- _DATASET EXTRACT_:

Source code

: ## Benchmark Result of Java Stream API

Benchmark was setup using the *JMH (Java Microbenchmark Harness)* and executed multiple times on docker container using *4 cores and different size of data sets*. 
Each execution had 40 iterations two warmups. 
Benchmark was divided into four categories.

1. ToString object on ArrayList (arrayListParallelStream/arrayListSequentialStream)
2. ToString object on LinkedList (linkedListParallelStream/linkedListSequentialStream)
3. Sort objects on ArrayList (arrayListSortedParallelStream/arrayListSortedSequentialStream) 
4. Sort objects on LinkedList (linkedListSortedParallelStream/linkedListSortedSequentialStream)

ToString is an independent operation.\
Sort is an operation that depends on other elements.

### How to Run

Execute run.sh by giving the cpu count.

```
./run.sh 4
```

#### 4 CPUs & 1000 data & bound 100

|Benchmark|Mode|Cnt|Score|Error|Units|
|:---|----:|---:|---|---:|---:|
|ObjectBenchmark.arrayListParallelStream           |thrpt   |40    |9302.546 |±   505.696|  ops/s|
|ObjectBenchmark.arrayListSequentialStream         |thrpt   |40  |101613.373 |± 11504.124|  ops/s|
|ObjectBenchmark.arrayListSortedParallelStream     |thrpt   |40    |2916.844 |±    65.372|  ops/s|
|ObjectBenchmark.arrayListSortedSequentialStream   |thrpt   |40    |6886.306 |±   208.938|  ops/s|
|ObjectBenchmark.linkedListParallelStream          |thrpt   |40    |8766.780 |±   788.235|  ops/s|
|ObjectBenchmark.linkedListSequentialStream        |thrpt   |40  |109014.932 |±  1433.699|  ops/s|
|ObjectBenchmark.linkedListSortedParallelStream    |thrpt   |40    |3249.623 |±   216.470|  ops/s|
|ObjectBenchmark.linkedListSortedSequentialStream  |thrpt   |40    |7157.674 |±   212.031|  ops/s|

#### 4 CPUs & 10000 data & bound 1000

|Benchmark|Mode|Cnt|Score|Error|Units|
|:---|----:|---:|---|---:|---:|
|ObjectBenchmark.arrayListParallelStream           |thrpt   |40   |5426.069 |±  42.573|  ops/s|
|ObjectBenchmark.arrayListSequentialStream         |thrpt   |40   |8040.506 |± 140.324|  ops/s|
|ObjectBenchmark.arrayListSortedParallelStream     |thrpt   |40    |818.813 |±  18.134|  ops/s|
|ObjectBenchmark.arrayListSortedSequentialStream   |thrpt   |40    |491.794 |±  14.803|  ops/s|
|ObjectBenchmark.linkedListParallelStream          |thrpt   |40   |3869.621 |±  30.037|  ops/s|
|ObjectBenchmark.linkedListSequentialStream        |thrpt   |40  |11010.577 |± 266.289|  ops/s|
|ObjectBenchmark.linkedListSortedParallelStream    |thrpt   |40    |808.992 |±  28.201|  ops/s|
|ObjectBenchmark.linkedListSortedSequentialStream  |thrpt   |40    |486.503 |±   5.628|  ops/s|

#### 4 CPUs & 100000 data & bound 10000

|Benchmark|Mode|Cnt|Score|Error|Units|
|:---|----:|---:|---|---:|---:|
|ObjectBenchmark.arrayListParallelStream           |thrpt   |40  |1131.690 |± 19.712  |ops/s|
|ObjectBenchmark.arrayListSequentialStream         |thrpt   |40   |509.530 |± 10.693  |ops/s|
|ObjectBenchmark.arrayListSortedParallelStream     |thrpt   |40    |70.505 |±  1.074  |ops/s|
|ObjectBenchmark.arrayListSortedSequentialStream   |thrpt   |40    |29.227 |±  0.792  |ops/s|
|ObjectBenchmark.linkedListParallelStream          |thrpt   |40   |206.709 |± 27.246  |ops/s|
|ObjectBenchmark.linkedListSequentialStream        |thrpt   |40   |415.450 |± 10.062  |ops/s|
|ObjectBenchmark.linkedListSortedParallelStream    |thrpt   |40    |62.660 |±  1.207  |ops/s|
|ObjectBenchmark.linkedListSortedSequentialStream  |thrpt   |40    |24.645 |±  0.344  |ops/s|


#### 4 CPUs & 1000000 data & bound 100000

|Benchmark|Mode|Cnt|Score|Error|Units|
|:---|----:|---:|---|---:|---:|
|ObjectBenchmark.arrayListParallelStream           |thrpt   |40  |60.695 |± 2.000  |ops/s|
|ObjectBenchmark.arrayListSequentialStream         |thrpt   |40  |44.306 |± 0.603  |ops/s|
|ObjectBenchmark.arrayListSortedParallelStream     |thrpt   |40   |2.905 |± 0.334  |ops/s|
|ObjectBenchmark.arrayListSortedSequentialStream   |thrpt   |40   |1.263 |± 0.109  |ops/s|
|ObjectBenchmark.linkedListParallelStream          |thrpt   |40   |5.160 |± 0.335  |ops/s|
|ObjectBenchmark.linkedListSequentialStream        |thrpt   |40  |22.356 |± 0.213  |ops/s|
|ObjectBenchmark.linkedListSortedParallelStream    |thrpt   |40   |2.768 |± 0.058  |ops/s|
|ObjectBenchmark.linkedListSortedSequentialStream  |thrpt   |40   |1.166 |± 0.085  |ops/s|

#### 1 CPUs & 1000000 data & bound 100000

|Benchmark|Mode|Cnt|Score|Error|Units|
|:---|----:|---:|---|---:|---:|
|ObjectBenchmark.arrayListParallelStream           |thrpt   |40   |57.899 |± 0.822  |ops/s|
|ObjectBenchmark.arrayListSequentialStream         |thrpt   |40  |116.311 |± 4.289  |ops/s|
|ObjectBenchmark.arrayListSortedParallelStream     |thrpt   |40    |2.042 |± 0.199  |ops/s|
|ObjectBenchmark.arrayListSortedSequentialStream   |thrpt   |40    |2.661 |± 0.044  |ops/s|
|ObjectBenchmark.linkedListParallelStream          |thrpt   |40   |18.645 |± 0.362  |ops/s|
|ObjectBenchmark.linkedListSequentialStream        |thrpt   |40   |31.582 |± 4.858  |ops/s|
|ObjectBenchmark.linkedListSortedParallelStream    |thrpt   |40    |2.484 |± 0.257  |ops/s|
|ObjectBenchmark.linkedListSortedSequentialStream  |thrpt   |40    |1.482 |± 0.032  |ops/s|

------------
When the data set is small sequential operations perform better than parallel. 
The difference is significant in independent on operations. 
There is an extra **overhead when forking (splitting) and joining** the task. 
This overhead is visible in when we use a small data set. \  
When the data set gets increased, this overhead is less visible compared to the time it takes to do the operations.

- _AIM OF THE TASK_:
The data above is to be returned exactly, with nothing altered.

- _EXERCISE ANSWER_:
Source code

: ## Benchmark Result of Java Stream API

Benchmark was setup using the *JMH (Java Microbenchmark Harness)* and executed multiple times on docker container using *4 cores and different size of data sets*. 
Each execution had 40 iterations two warmups. 
Benchmark was divided into four categories.

1. ToString object on ArrayList (arrayListParallelStream/arrayListSequentialStream)
2. ToString object on LinkedList (linkedListParallelStream/linkedListSequentialStream)
3. Sort objects on ArrayList (arrayListSortedParallelStream/arrayListSortedSequentialStream) 
4. Sort objects on LinkedList (linkedListSortedParallelStream/linkedListSortedSequentialStream)

ToString is an independent operation.\
Sort is an operation that depends on other elements.

### How to Run

Execute run.sh by giving the cpu count.

```
./run.sh 4
```

#### 4 CPUs & 1000 data & bound 100

|Benchmark|Mode|Cnt|Score|Error|Units|
|:---|----:|---:|---|---:|---:|
|ObjectBenchmark.arrayListParallelStream           |thrpt   |40    |9302.546 |±   505.696|  ops/s|
|ObjectBenchmark.arrayListSequentialStream         |thrpt   |40  |101613.373 |± 11504.124|  ops/s|
|ObjectBenchmark.arrayListSortedParallelStream     |thrpt   |40    |2916.844 |±    65.372|  ops/s|
|ObjectBenchmark.arrayListSortedSequentialStream   |thrpt   |40    |6886.306 |±   208.938|  ops/s|
|ObjectBenchmark.linkedListParallelStream          |thrpt   |40    |8766.780 |±   788.235|  ops/s|
|ObjectBenchmark.linkedListSequentialStream        |thrpt   |40  |109014.932 |±  1433.699|  ops/s|
|ObjectBenchmark.linkedListSortedParallelStream    |thrpt   |40    |3249.623 |±   216.470|  ops/s|
|ObjectBenchmark.linkedListSortedSequentialStream  |thrpt   |40    |7157.674 |±   212.031|  ops/s|

#### 4 CPUs & 10000 data & bound 1000

|Benchmark|Mode|Cnt|Score|Error|Units|
|:---|----:|---:|---|---:|---:|
|ObjectBenchmark.arrayListParallelStream           |thrpt   |40   |5426.069 |±  42.573|  ops/s|
|ObjectBenchmark.arrayListSequentialStream         |thrpt   |40   |8040.506 |± 140.324|  ops/s|
|ObjectBenchmark.arrayListSortedParallelStream     |thrpt   |40    |818.813 |±  18.134|  ops/s|
|ObjectBenchmark.arrayListSortedSequentialStream   |thrpt   |40    |491.794 |±  14.803|  ops/s|
|ObjectBenchmark.linkedListParallelStream          |thrpt   |40   |3869.621 |±  30.037|  ops/s|
|ObjectBenchmark.linkedListSequentialStream        |thrpt   |40  |11010.577 |± 266.289|  ops/s|
|ObjectBenchmark.linkedListSortedParallelStream    |thrpt   |40    |808.992 |±  28.201|  ops/s|
|ObjectBenchmark.linkedListSortedSequentialStream  |thrpt   |40    |486.503 |±   5.628|  ops/s|

#### 4 CPUs & 100000 data & bound 10000

|Benchmark|Mode|Cnt|Score|Error|Units|
|:---|----:|---:|---|---:|---:|
|ObjectBenchmark.arrayListParallelStream           |thrpt   |40  |1131.690 |± 19.712  |ops/s|
|ObjectBenchmark.arrayListSequentialStream         |thrpt   |40   |509.530 |± 10.693  |ops/s|
|ObjectBenchmark.arrayListSortedParallelStream     |thrpt   |40    |70.505 |±  1.074  |ops/s|
|ObjectBenchmark.arrayListSortedSequentialStream   |thrpt   |40    |29.227 |±  0.792  |ops/s|
|ObjectBenchmark.linkedListParallelStream          |thrpt   |40   |206.709 |± 27.246  |ops/s|
|ObjectBenchmark.linkedListSequentialStream        |thrpt   |40   |415.450 |± 10.062  |ops/s|
|ObjectBenchmark.linkedListSortedParallelStream    |thrpt   |40    |62.660 |±  1.207  |ops/s|
|ObjectBenchmark.linkedListSortedSequentialStream  |thrpt   |40    |24.645 |±  0.344  |ops/s|


#### 4 CPUs & 1000000 data & bound 100000

|Benchmark|Mode|Cnt|Score|Error|Units|
|:---|----:|---:|---|---:|---:|
|ObjectBenchmark.arrayListParallelStream           |thrpt   |40  |60.695 |± 2.000  |ops/s|
|ObjectBenchmark.arrayListSequentialStream         |thrpt   |40  |44.306 |± 0.603  |ops/s|
|ObjectBenchmark.arrayListSortedParallelStream     |thrpt   |40   |2.905 |± 0.334  |ops/s|
|ObjectBenchmark.arrayListSortedSequentialStream   |thrpt   |40   |1.263 |± 0.109  |ops/s|
|ObjectBenchmark.linkedListParallelStream          |thrpt   |40   |5.160 |± 0.335  |ops/s|
|ObjectBenchmark.linkedListSequentialStream        |thrpt   |40  |22.356 |± 0.213  |ops/s|
|ObjectBenchmark.linkedListSortedParallelStream    |thrpt   |40   |2.768 |± 0.058  |ops/s|
|ObjectBenchmark.linkedListSortedSequentialStream  |thrpt   |40   |1.166 |± 0.085  |ops/s|

#### 1 CPUs & 1000000 data & bound 100000

|Benchmark|Mode|Cnt|Score|Error|Units|
|:---|----:|---:|---|---:|---:|
|ObjectBenchmark.arrayListParallelStream           |thrpt   |40   |57.899 |± 0.822  |ops/s|
|ObjectBenchmark.arrayListSequentialStream         |thrpt   |40  |116.311 |± 4.289  |ops/s|
|ObjectBenchmark.arrayListSortedParallelStream     |thrpt   |40    |2.042 |± 0.199  |ops/s|
|ObjectBenchmark.arrayListSortedSequentialStream   |thrpt   |40    |2.661 |± 0.044  |ops/s|
|ObjectBenchmark.linkedListParallelStream          |thrpt   |40   |18.645 |± 0.362  |ops/s|
|ObjectBenchmark.linkedListSequentialStream        |thrpt   |40   |31.582 |± 4.858  |ops/s|
|ObjectBenchmark.linkedListSortedParallelStream    |thrpt   |40    |2.484 |± 0.257  |ops/s|
|ObjectBenchmark.linkedListSortedSequentialStream  |thrpt   |40    |1.482 |± 0.032  |ops/s|

------------
When the data set is small sequential operations perform better than parallel. 
The difference is significant in independent on operations. 
There is an extra **overhead when forking (splitting) and joining** the task. 
This overhead is visible in when we use a small data set. \  
When the data set gets increased, this overhead is less visible compared to the time it takes to do the operations.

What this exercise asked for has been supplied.